Viewing the record in the light most favorable to BikerGear, we hold that no reasonable juror could consider FedEx Corp.'s and FedEx Service's participation in FedEx Ground's affairs as anything other than participation in FedEx Corp.'s own ground shipping business. Even if BikerGear could prove a pattern of racketeering activity, it could show at most that FedEx "corrupt[ed] itself." Cruz, 720 F.3d at 120.
It is true, as BikerGear points out, that the three FedEx [*17] defendants have different board members and do not participate in each other's day-to-day operations. But at most this shows that the separate legal identity of each entity is genuine under state corporate law. Under Discon and Cruz, merely describing the governance and management structure of FedEx's corporate family is inadequate to satisfy RICO's distinctness requirement. BikerGear must also show that the corporate structure suggests a distinct corporate consciousness related to the alleged racketeering activity.
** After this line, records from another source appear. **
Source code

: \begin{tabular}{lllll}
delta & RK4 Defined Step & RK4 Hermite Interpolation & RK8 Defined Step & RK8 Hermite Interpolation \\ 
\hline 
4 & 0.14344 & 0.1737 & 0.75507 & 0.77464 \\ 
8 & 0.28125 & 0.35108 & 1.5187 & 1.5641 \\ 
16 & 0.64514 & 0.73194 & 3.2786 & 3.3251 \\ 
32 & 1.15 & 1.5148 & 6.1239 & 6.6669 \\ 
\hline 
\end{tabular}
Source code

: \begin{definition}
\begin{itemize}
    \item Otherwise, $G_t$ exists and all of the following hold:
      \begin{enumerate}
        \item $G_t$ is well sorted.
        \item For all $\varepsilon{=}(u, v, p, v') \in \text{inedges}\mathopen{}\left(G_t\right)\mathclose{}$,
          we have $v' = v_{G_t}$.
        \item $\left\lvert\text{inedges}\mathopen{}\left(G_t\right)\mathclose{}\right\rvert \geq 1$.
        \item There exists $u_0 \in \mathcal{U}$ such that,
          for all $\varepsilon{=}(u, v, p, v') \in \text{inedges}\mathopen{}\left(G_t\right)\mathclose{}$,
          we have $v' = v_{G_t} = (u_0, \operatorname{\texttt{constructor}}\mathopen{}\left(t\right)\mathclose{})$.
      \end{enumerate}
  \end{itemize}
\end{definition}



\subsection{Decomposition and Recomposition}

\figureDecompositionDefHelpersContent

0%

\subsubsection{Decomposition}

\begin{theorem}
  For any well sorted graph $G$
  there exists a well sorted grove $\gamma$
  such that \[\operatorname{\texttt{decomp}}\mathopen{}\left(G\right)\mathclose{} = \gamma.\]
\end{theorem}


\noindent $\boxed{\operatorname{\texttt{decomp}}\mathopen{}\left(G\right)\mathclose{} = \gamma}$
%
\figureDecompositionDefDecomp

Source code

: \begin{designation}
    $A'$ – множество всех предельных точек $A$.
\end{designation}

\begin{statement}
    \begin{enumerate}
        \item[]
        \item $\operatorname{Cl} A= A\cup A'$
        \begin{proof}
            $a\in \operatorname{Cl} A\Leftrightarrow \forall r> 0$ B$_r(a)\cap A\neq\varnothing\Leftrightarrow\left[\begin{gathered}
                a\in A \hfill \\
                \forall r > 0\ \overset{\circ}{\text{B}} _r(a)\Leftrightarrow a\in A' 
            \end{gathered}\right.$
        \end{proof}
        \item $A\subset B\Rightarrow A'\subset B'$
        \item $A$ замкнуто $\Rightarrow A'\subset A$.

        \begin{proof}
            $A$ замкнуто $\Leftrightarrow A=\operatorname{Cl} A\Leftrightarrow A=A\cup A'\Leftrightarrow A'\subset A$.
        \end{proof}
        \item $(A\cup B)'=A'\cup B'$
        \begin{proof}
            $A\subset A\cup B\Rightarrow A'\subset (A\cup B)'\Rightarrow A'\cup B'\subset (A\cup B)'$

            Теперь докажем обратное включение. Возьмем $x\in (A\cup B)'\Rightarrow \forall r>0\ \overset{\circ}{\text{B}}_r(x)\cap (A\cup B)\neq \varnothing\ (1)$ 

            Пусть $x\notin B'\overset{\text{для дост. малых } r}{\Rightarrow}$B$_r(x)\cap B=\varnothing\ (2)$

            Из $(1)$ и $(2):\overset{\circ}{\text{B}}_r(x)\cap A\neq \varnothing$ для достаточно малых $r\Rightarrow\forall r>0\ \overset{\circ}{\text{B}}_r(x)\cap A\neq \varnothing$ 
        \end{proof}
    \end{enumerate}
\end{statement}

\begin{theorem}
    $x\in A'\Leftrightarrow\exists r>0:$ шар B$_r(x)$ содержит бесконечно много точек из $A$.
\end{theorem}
BikerGear invites us to distinguish Discon and Cruz by observing that the alleged RICO enterprises in those cases were associations-in-fact comprised of all the defendant corporations combined, while the alleged enterprise here is a discrete subsidiary. In our view, this difference is immaterial. Whether a corporate defendant is distinct from an association-in-fact enterprise turns on whether the enterprise is more than the defendant carrying out its ordinary business through a unified corporate structure unrelated to the racketeering activity—not on whether the plaintiff opts to sue all or only some members of the enterprise. Compare Discon, 93 F.3d at 1064, with Securitron Magnalock, 65 F.3d at 263-64.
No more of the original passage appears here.